Harvard Researchers Develop New Antibiotic to Overcome Antimicrobial Resistance
In a groundbreaking development, a team of researchers from Harvard University has created a new antibiotic that has the potential to overcome antimicrobial resistance mechanisms. This breakthrough comes at a crucial time when many modern drugs have become ineffective, leading to a global public health crisis. Led by Andrew Myers, the Amory Houghton Professor of Chemistry and Chemical Biology, the team reports that their synthetic compound, cresomycin, has shown the ability to kill drug-resistant bacteria strains, including Staphylococcus aureus and Pseudomonas aeruginosa.

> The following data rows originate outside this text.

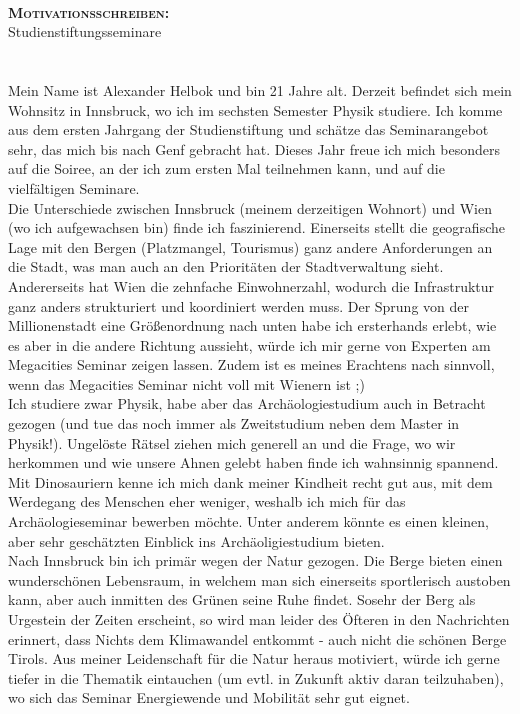 \documentclass{alex_cv}
\begin{document}
	\headerview
	\vspace{2ex}\\
	\begin{minipage}{\linewidth}
		{\large\scshape\bfseries\color{alex} Motivationsschreiben:}\\
		\normalsize Studienstiftungsseminare
	\end{minipage}
	\section{}
	Mein Name ist Alexander Helbok und bin 21 Jahre alt. Derzeit befindet sich mein Wohnsitz in Innsbruck, wo ich im sechsten Semester Physik studiere. Ich komme aus dem ersten Jahrgang der Studienstiftung und schätze das Seminarangebot sehr, das mich bis nach Genf gebracht hat. Dieses Jahr freue ich mich besonders auf die Soiree, an der ich zum ersten Mal teilnehmen kann, und auf die vielfältigen Seminare. \\
	
	Die Unterschiede zwischen Innsbruck (meinem derzeitigen Wohnort) und Wien (wo ich aufgewachsen bin) finde ich faszinierend.	Einerseits stellt die geografische Lage mit den Bergen (Platzmangel, Tourismus) ganz andere Anforderungen an die Stadt, was man auch an den Prioritäten der Stadtverwaltung sieht. Andererseits hat Wien die zehnfache Einwohnerzahl, wodurch die Infrastruktur ganz anders strukturiert und koordiniert werden muss. Der Sprung von der Millionenstadt eine Größenordnung nach unten habe ich ersterhands erlebt, wie es aber in die andere Richtung aussieht, würde ich mir gerne von Experten am Megacities Seminar zeigen lassen. Zudem ist es meines Erachtens nach sinnvoll, wenn das Megacities Seminar nicht voll mit Wienern ist ;) \\
	 
	Ich studiere zwar Physik, habe aber das Archäologiestudium auch in Betracht gezogen (und tue das noch immer als Zweitstudium neben dem Master in Physik!). Ungelöste Rätsel ziehen mich generell an und die Frage, wo wir herkommen und wie unsere Ahnen gelebt haben finde ich wahnsinnig spannend. Mit Dinosauriern kenne ich mich dank meiner Kindheit recht gut aus, mit dem Werdegang des Menschen eher weniger, weshalb ich mich für das Archäologieseminar bewerben möchte. Unter anderem könnte es einen kleinen, aber sehr geschätzten Einblick ins Archäoligiestudium bieten. \\
	
	Nach Innsbruck bin ich primär wegen der Natur gezogen. Die Berge bieten einen wunderschönen Lebensraum, in welchem man sich einerseits sportlerisch austoben kann, aber auch inmitten des Grünen seine Ruhe findet. Sosehr der Berg als Urgestein der Zeiten erscheint, so wird man leider des Öfteren in den Nachrichten erinnert, dass Nichts dem Klimawandel entkommt - auch nicht die schönen Berge Tirols. Aus meiner Leidenschaft für die Natur heraus motiviert, würde ich gerne tiefer in die Thematik eintauchen (um evtl. in Zukunft aktiv daran teilzuhaben), wo sich das Seminar Energiewende und Mobilität sehr gut eignet. 
	
	\createfootnote
\end{document}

The researchers have discovered that cresomycin demonstrates an improved ability to bind to bacterial ribosomes, which are biomolecular machines responsible for controlling protein synthesis. Disrupting ribosomal function is a common approach used by existing antibiotics, but some bacteria have developed shielding mechanisms that render these drugs ineffective. However, cresomycin has proven to be effective against these shielded bacteria.
While the safety and effectiveness of cresomycin in humans are yet to be determined, the results of the study show promising inhibitory activity against a wide range of pathogenic bacterial strains. These strains are responsible for causing the deaths of over a million people every year. Compared to clinically approved antibiotics, cresomycin and similar drugs have shown significantly improved efficacy.
Cresomycin is just one of several compounds developed by Myers’ team with the goal of combating superbugs. The researchers will continue to advance these compounds through preclinical profiling studies, thanks to a $1.2 million grant from the Combating Antibiotic-Resistant Bacteria Biopharmaceutical Accelerator (CARB-X). CARB-X is a global nonprofit partnership based at Boston University that supports early-stage antibacterial research and development.
The inspiration for cresomycin comes from lincosamides, a class of antibiotics that includes the commonly prescribed drug clindamycin. However, unlike clindamycin, cresomycin is fully synthetic and features chemical modifications that cannot be achieved through existing means. By leveraging the power of organic synthesis, the researchers have been able to design new antibiotics with almost limitless possibilities.
One of the challenges in developing antibiotics is that bacteria can develop resistance to drugs that target ribosomes by expressing genes that produce enzymes called ribosomal RNA methyltransferases. These enzymes prevent the drug components from binding to and disrupting the ribosome, rendering the drug ineffective. To overcome this problem, Myers and his team engineered cresomycin into a rigidified shape that closely resembles its binding target, giving it a stronger grip on the ribosome. This unique feature allows cresomycin to bypass the shielding mechanisms of bacteria.
The researchers used a method called component-based synthesis to arrive at cresomycin. This method involves building large molecular components of equal complexity and bringing them together at late stages, similar to pre-building sections of a complicated LEGO set before assembling them. This modular and completely synthetic system enables the researchers to create and test hundreds of target molecules, greatly speeding up the drug discovery process.
The importance of developing new antibiotics cannot be overstated. Antibiotics are the foundation of modern medicine, enabling cutting-edge medical procedures such as surgeries, cancer treatments, and organ transplants. Without effective antibiotics, these life-saving procedures would be impossible.
Myers’ research received early support from Harvard’s Blavatnik Biomedical Accelerator, which awarded funding to his lab in 2013 for testing drug compounds. The Office of Technology Development protected the innovations of the Myers Research Group and, along with the Blavatnik Biomedical Accelerator, will continue to support the research team throughout the CARB-X agreement. The newly awarded CARB-X funding will allow the researchers to further optimize and profile their drug leads.
Funding and support from organizations like the Blavatnik Biomedical Accelerator and CARB-X are crucial for the discovery and development of new antibiotics. The innovations from the Myers Research Group have the potential to address the global health need for effective antibiotics.
The research was supported by the National Institutes of Health and the National Science Foundation, highlighting the importance of collaboration and investment in scientific advancements that can save lives and combat antimicrobial resistance.